- _Problem to work on_
Return each line below holding the string "https".

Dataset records
━━━━

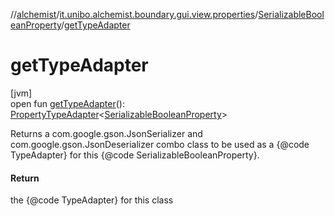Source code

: //[alchemist](../../../index.md)/[it.unibo.alchemist.boundary.gui.view.properties](../index.md)/[SerializableBooleanProperty](index.md)/[getTypeAdapter](get-type-adapter.md)

# getTypeAdapter

[jvm]\
open fun [getTypeAdapter](get-type-adapter.md)(): [PropertyTypeAdapter](../-property-type-adapter/index.md)<[SerializableBooleanProperty](index.md)>

Returns a com.google.gson.JsonSerializer and com.google.gson.JsonDeserializer combo class to be used as a {@code TypeAdapter} for this {@code SerializableBooleanProperty}.

#### Return

the {@code TypeAdapter} for this class
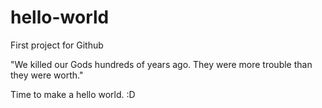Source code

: # hello-world
First project for Github

"We killed our Gods hundreds of years ago. They were more trouble than they were worth." 

Time to make a hello world. :D

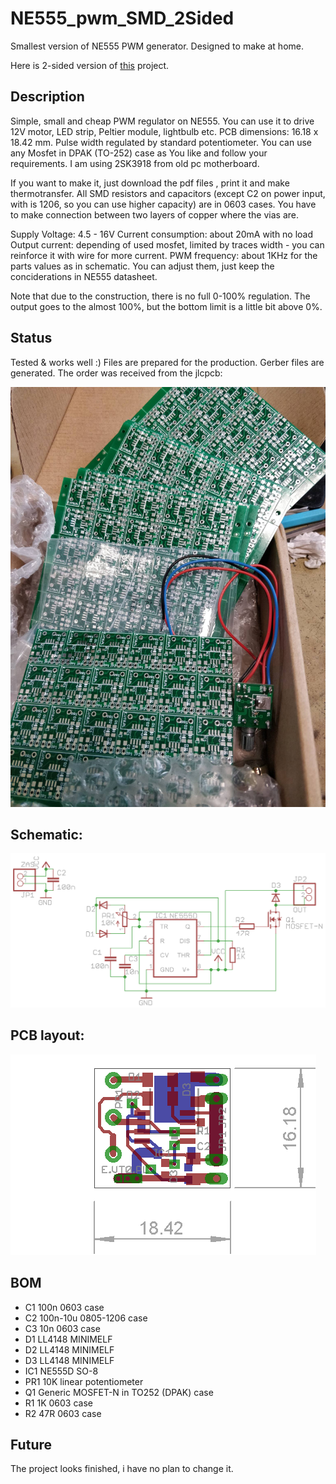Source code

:# NE555_pwm_SMD_2Sided
Smallest version of NE555 PWM generator. Designed to make at home.

Here is 2-sided version of [this](https://github.com/virtmedia/NE555_pwm_SMD) project.

## Description
Simple, small and cheap PWM regulator on NE555.
You can use it to drive 12V motor, LED strip, Peltier module, lightbulb etc.
PCB dimensions: 16.18 x 18.42 mm. 
Pulse width regulated by standard potentiometer.
You can use any Mosfet in DPAK (TO-252) case as You like and follow your requirements. I am using 2SK3918 from old pc motherboard.

If you want to make it, just download the pdf files , print it and make thermotransfer.
All SMD resistors and capacitors (except C2 on power input, with is 1206, so you can use higher capacity) are in 0603 cases.
You have to make connection between two layers of copper where the vias are.

Supply Voltage: 4.5 - 16V
Current consumption: about 20mA with no load
Output current: depending of used mosfet, limited by traces width - you can reinforce it with wire for more current.
PWM frequency: about 1KHz for the parts values as in schematic. You can adjust them, just keep the conciderations in NE555 datasheet.

Note that due to the construction, there is no full 0-100% regulation. The output goes to the almost 100%, but the bottom limit is a little bit above 0%. 

## Status
  Tested & works well :)
  Files are prepared for the production. Gerber files are generated. The order was received from the jlcpcb:
  
  ![Photo of the PCB](https://raw.githubusercontent.com/virtmedia/NE555_pwm_SMD_2Sided/master/pcb.jpg)
  

## Schematic:

  ![schematic image](https://raw.githubusercontent.com/virtmedia/NE555_pwm_SMD_2Sided/master/schematic.png)

## PCB layout:

  ![PCB layout image](https://raw.githubusercontent.com/virtmedia/NE555_pwm_SMD_2Sided/master/mount.png)
  
## BOM
  
* C1   100n 0603 case
* C2   100n-10u 0805-1206 case
* C3   10n 0603 case 
* D1   LL4148 MINIMELF
* D2   LL4148 MINIMELF                    
* D3   LL4148 MINIMELF              
* IC1  NE555D SO-8
* PR1  10K linear potentiometer
* Q1   Generic MOSFET-N in TO252 (DPAK) case                                 
* R1   1K 0603 case
* R2   47R 0603 case
  
## Future
The project looks finished, i have no plan to change it.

━━━━

- _The answer_
Here is 2-sided version of [this](https://github.com/virtmedia/NE555_pwm_SMD) project.
  ![Photo of the PCB](https://raw.githubusercontent.com/virtmedia/NE555_pwm_SMD_2Sided/master/pcb.jpg)
  ![schematic image](https://raw.githubusercontent.com/virtmedia/NE555_pwm_SMD_2Sided/master/schematic.png)
  ![PCB layout image](https://raw.githubusercontent.com/virtmedia/NE555_pwm_SMD_2Sided/master/mount.png)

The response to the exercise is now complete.